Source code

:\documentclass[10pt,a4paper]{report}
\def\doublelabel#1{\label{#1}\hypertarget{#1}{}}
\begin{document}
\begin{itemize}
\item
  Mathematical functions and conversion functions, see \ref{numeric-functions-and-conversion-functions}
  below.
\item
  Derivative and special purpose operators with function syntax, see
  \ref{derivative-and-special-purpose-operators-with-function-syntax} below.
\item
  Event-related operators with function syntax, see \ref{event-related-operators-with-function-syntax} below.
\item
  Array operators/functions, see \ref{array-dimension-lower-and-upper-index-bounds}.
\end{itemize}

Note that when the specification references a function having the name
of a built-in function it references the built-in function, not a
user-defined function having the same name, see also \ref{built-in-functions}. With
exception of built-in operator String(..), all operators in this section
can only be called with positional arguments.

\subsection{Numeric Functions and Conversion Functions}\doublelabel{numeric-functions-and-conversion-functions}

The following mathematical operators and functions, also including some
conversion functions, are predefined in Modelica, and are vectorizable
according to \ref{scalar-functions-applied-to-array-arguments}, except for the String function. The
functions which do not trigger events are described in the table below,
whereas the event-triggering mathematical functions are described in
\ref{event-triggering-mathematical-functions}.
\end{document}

============

Every line above has to be restated word for word.

RESPONSE TO THIS TASK -
Source code

:\documentclass[10pt,a4paper]{report}
\def\doublelabel#1{\label{#1}\hypertarget{#1}{}}
\begin{document}
\begin{itemize}
\item
  Mathematical functions and conversion functions, see \ref{numeric-functions-and-conversion-functions}
  below.
\item
  Derivative and special purpose operators with function syntax, see
  \ref{derivative-and-special-purpose-operators-with-function-syntax} below.
\item
  Event-related operators with function syntax, see \ref{event-related-operators-with-function-syntax} below.
\item
  Array operators/functions, see \ref{array-dimension-lower-and-upper-index-bounds}.
\end{itemize}

Note that when the specification references a function having the name
of a built-in function it references the built-in function, not a
user-defined function having the same name, see also \ref{built-in-functions}. With
exception of built-in operator String(..), all operators in this section
can only be called with positional arguments.

\subsection{Numeric Functions and Conversion Functions}\doublelabel{numeric-functions-and-conversion-functions}

The following mathematical operators and functions, also including some
conversion functions, are predefined in Modelica, and are vectorizable
according to \ref{scalar-functions-applied-to-array-arguments}, except for the String function. The
functions which do not trigger events are described in the table below,
whereas the event-triggering mathematical functions are described in
\ref{event-triggering-mathematical-functions}.
\end{document}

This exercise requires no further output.